Campaign promises are forgettable and pedestrian, usually confined to wooly pledges to preserve stability, raise the social status and salaries of teachers, and to complete construction of the giant Roghun hydroelectric dam
Rahmon’s program has the benefit of being a little more fleshed-out. His promises include building several hydroelectric plants, reconstructing important highways, and implementing a project to install a fiber-optic network to provide the population with good access to telecommunications services.
The run-up to the election has been so lackluster that most of the members of the public queried by Eurasianet in the weeks ahead of the vote were unable to say when it was even taking place.
Gulnora, a 23-year-old Dushanbe resident, was among those who did not know the date for the vote, but she did say that she would be voting for Rahmon.
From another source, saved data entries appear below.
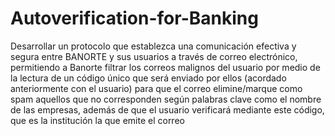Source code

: # Autoverification-for-Banking
Desarrollar un protocolo que establezca una comunicación efectiva y segura entre BANORTE  y sus usuarios a través de correo electrónico, permitiendo a Banorte  filtrar los correos malignos del usuario por medio de la lectura de un código único que será enviado por ellos (acordado anteriormente con el usuario) para que el correo elimine/marque como spam aquellos que no corresponden según palabras clave como el nombre de las empresas, además de que el usuario verificará mediante este código, que es la institución la que emite el correo

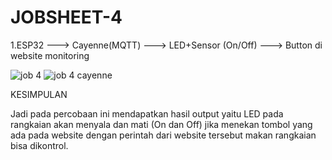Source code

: # JOBSHEET-4

1.ESP32 ---> Cayenne(MQTT) ---> LED+Sensor (On/Off) ---> Button di website monitoring

![job 4](https://user-images.githubusercontent.com/121847212/210991878-7dd5a039-0379-4ba0-988b-7dbfd6f2c1c4.jpeg)
![job 4 cayenne](https://user-images.githubusercontent.com/121847212/210991945-2cc743b1-679e-4ea6-8186-24cd4775de10.jpeg)

KESIMPULAN

Jadi pada percobaan ini mendapatkan hasil output yaitu LED pada rangkaian akan menyala dan mati (On dan Off) jika menekan tombol yang ada pada website 
dengan perintah dari website tersebut makan rangkaian bisa dikontrol.
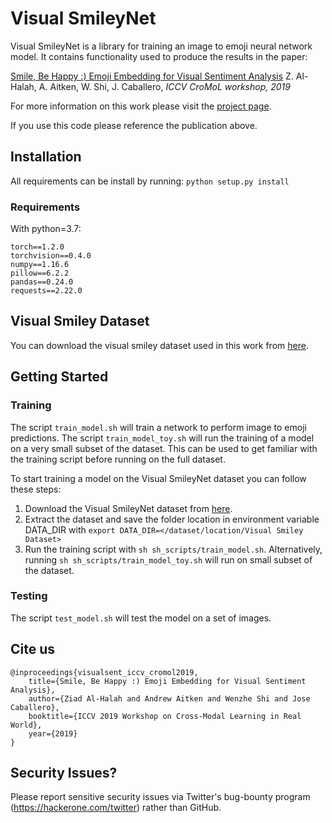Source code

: # Visual SmileyNet


Visual SmileyNet is a library for training an image to emoji neural network model. It contains functionality used to produce the results in the paper:

[Smile, Be Happy :) Emoji Embedding for Visual Sentiment Analysis](https://arxiv.org/abs/1907.06160)
Z. Al-Halah, A. Aitken, W. Shi, J. Caballero, *ICCV CroMoL workshop, 2019*

For more information on this work please visit the [project page](https://www.cs.utexas.edu/~ziad/emoji_visual_sentiment.html).

If you use this code please reference the publication above.

## Installation

All requirements can be install by running:
`python setup.py install`

### Requirements

With python=3.7:

	torch==1.2.0
	torchvision==0.4.0
	numpy==1.16.6
	pillow==6.2.2
	pandas==0.24.0
	requests==2.22.0

## Visual Smiley Dataset

You can download the visual smiley dataset used in this work from [here](https://twitter.app.box.com/v/visual-smiley-dataset).


## Getting Started

### Training

The script `train_model.sh` will train a network to perform image to emoji predictions. The script `train_model_toy.sh` will run the training of a model on a very small subset of the dataset. This can be used to get familiar with the training script before running on the full dataset.

To start training a model on the Visual SmileyNet dataset you can follow these steps:

1. Download the Visual SmileyNet dataset from [here](https://twitter.app.box.com/v/visual-smiley-dataset).
2. Extract the dataset and save the folder location in environment variable DATA_DIR with `export DATA_DIR=</dataset/location/Visual Smiley Dataset>`
3. Run the training script with `sh sh_scripts/train_model.sh`. Alternatively, running `sh sh_scripts/train_model_toy.sh` will run on small subset of the dataset.

### Testing

The script `test_model.sh` will test the model on a set of images.

## Cite us

	@inproceedings{visualsent_iccv_cromol2019,
	    title={Smile, Be Happy :) Emoji Embedding for Visual Sentiment Analysis},
	    author={Ziad Al-Halah and Andrew Aitken and Wenzhe Shi and Jose Caballero},
	    booktitle={ICCV 2019 Workshop on Cross-Modal Learning in Real World},
	    year={2019}
	}

## Security Issues?
Please report sensitive security issues via Twitter's bug-bounty program (https://hackerone.com/twitter) rather than GitHub.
“The only [candidate] I know is the Leader of the Nation. He was with the people during the most difficult times, he put a stop to the war. So without a doubt I will vote for him,” Gulnora, who declined to provide her surname, told Eurasianet.
Despite the uncertainty about the date of the vote, turnout will, as usual, be extremely high. Implausible turnout figures are routinely returned by means of many expedients, including family voting, mobilizing state workers to cast their ballot and, for safe measure, ballot-box stuffing.
The only intrigue, according to Kabiri, is what will happen after Rahmon has been reconfirmed for another seven-year term.
“Rahmon is a spent force as both a leader and a manager. After the election, he will be forced to change his behavior and to admit that there are problems,” Kabiri told Eurasianet. “This process has already begun, as in his latest speeches, Rahmon has talked about the problems caused by the pandemic. He is readying the population psychologically.”
Sheraliyev is more sanguine and inclined to thinking the post-election period will bring more of the same, since the nomenklatura is not expected to undergo any changes.
“But it is possible that the authorities may tighten things on the economic front. And political pressure may be intensified to avoid any unrest arising from the bad state of the economy and falling living standards. The ranks of ‘the enemies of the people’ will expand,” Sheraliyev said. “As for freedom of speech, which barely exists now anyway, you can forget about that.”